*What the task asks*
Having read the records, set them all down exactly as they appear.

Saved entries
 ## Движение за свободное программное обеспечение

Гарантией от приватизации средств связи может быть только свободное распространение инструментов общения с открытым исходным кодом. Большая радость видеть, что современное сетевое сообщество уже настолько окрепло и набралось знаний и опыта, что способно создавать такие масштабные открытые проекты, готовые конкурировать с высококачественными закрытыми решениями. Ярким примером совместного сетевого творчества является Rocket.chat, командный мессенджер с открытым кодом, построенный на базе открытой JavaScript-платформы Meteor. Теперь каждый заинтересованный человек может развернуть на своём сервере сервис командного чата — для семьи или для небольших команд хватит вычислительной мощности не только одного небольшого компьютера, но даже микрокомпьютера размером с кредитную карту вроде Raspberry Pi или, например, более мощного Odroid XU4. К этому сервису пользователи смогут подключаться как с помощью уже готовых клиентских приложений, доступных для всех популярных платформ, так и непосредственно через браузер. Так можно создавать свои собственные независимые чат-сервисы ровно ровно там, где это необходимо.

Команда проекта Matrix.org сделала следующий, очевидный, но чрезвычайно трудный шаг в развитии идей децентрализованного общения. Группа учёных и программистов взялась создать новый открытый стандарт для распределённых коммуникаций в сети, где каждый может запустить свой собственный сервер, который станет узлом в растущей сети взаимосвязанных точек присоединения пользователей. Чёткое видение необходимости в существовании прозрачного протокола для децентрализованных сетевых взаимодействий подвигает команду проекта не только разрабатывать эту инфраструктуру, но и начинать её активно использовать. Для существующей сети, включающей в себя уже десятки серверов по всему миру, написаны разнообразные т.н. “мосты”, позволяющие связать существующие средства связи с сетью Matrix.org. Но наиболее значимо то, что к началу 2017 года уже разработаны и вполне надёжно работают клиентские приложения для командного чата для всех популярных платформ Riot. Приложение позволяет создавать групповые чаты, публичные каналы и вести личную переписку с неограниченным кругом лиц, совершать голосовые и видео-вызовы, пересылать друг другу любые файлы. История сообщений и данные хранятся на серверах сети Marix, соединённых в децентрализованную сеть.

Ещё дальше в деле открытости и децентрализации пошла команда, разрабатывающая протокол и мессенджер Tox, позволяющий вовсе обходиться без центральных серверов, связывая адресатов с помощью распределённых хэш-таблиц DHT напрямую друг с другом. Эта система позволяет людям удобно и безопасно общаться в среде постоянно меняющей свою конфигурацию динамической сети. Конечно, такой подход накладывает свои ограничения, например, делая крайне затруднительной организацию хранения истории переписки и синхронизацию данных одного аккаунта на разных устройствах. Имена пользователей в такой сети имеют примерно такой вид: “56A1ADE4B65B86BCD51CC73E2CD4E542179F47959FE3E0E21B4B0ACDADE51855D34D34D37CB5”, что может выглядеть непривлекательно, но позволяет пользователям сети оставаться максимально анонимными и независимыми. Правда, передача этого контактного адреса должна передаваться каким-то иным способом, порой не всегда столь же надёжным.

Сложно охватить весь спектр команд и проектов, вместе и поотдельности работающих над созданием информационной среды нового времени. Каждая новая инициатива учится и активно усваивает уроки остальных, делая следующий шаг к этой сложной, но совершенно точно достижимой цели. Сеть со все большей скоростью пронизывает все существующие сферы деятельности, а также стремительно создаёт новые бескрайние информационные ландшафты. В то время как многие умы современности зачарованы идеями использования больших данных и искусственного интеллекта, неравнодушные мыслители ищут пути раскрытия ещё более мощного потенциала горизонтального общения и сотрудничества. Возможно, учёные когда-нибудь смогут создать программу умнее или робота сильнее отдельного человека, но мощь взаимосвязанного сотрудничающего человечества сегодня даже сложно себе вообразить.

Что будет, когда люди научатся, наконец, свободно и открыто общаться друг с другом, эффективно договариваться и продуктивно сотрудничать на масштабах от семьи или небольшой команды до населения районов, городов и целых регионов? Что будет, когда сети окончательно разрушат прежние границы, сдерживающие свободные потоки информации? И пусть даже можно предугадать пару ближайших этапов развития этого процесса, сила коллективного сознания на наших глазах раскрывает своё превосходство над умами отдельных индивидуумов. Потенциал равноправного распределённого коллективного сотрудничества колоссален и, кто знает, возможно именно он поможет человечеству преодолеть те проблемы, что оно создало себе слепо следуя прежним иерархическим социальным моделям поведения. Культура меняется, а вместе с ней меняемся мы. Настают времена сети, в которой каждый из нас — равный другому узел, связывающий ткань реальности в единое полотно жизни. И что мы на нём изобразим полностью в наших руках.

*Response*
 ## Движение за свободное программное обеспечение

Гарантией от приватизации средств связи может быть только свободное распространение инструментов общения с открытым исходным кодом. Большая радость видеть, что современное сетевое сообщество уже настолько окрепло и набралось знаний и опыта, что способно создавать такие масштабные открытые проекты, готовые конкурировать с высококачественными закрытыми решениями. Ярким примером совместного сетевого творчества является Rocket.chat, командный мессенджер с открытым кодом, построенный на базе открытой JavaScript-платформы Meteor. Теперь каждый заинтересованный человек может развернуть на своём сервере сервис командного чата — для семьи или для небольших команд хватит вычислительной мощности не только одного небольшого компьютера, но даже микрокомпьютера размером с кредитную карту вроде Raspberry Pi или, например, более мощного Odroid XU4. К этому сервису пользователи смогут подключаться как с помощью уже готовых клиентских приложений, доступных для всех популярных платформ, так и непосредственно через браузер. Так можно создавать свои собственные независимые чат-сервисы ровно ровно там, где это необходимо.

Команда проекта Matrix.org сделала следующий, очевидный, но чрезвычайно трудный шаг в развитии идей децентрализованного общения. Группа учёных и программистов взялась создать новый открытый стандарт для распределённых коммуникаций в сети, где каждый может запустить свой собственный сервер, который станет узлом в растущей сети взаимосвязанных точек присоединения пользователей. Чёткое видение необходимости в существовании прозрачного протокола для децентрализованных сетевых взаимодействий подвигает команду проекта не только разрабатывать эту инфраструктуру, но и начинать её активно использовать. Для существующей сети, включающей в себя уже десятки серверов по всему миру, написаны разнообразные т.н. “мосты”, позволяющие связать существующие средства связи с сетью Matrix.org. Но наиболее значимо то, что к началу 2017 года уже разработаны и вполне надёжно работают клиентские приложения для командного чата для всех популярных платформ Riot. Приложение позволяет создавать групповые чаты, публичные каналы и вести личную переписку с неограниченным кругом лиц, совершать голосовые и видео-вызовы, пересылать друг другу любые файлы. История сообщений и данные хранятся на серверах сети Marix, соединённых в децентрализованную сеть.

Ещё дальше в деле открытости и децентрализации пошла команда, разрабатывающая протокол и мессенджер Tox, позволяющий вовсе обходиться без центральных серверов, связывая адресатов с помощью распределённых хэш-таблиц DHT напрямую друг с другом. Эта система позволяет людям удобно и безопасно общаться в среде постоянно меняющей свою конфигурацию динамической сети. Конечно, такой подход накладывает свои ограничения, например, делая крайне затруднительной организацию хранения истории переписки и синхронизацию данных одного аккаунта на разных устройствах. Имена пользователей в такой сети имеют примерно такой вид: “56A1ADE4B65B86BCD51CC73E2CD4E542179F47959FE3E0E21B4B0ACDADE51855D34D34D37CB5”, что может выглядеть непривлекательно, но позволяет пользователям сети оставаться максимально анонимными и независимыми. Правда, передача этого контактного адреса должна передаваться каким-то иным способом, порой не всегда столь же надёжным.

Сложно охватить весь спектр команд и проектов, вместе и поотдельности работающих над созданием информационной среды нового времени. Каждая новая инициатива учится и активно усваивает уроки остальных, делая следующий шаг к этой сложной, но совершенно точно достижимой цели. Сеть со все большей скоростью пронизывает все существующие сферы деятельности, а также стремительно создаёт новые бескрайние информационные ландшафты. В то время как многие умы современности зачарованы идеями использования больших данных и искусственного интеллекта, неравнодушные мыслители ищут пути раскрытия ещё более мощного потенциала горизонтального общения и сотрудничества. Возможно, учёные когда-нибудь смогут создать программу умнее или робота сильнее отдельного человека, но мощь взаимосвязанного сотрудничающего человечества сегодня даже сложно себе вообразить.

Что будет, когда люди научатся, наконец, свободно и открыто общаться друг с другом, эффективно договариваться и продуктивно сотрудничать на масштабах от семьи или небольшой команды до населения районов, городов и целых регионов? Что будет, когда сети окончательно разрушат прежние границы, сдерживающие свободные потоки информации? И пусть даже можно предугадать пару ближайших этапов развития этого процесса, сила коллективного сознания на наших глазах раскрывает своё превосходство над умами отдельных индивидуумов. Потенциал равноправного распределённого коллективного сотрудничества колоссален и, кто знает, возможно именно он поможет человечеству преодолеть те проблемы, что оно создало себе слепо следуя прежним иерархическим социальным моделям поведения. Культура меняется, а вместе с ней меняемся мы. Настают времена сети, в которой каждый из нас — равный другому узел, связывающий ткань реальности в единое полотно жизни. И что мы на нём изобразим полностью в наших руках.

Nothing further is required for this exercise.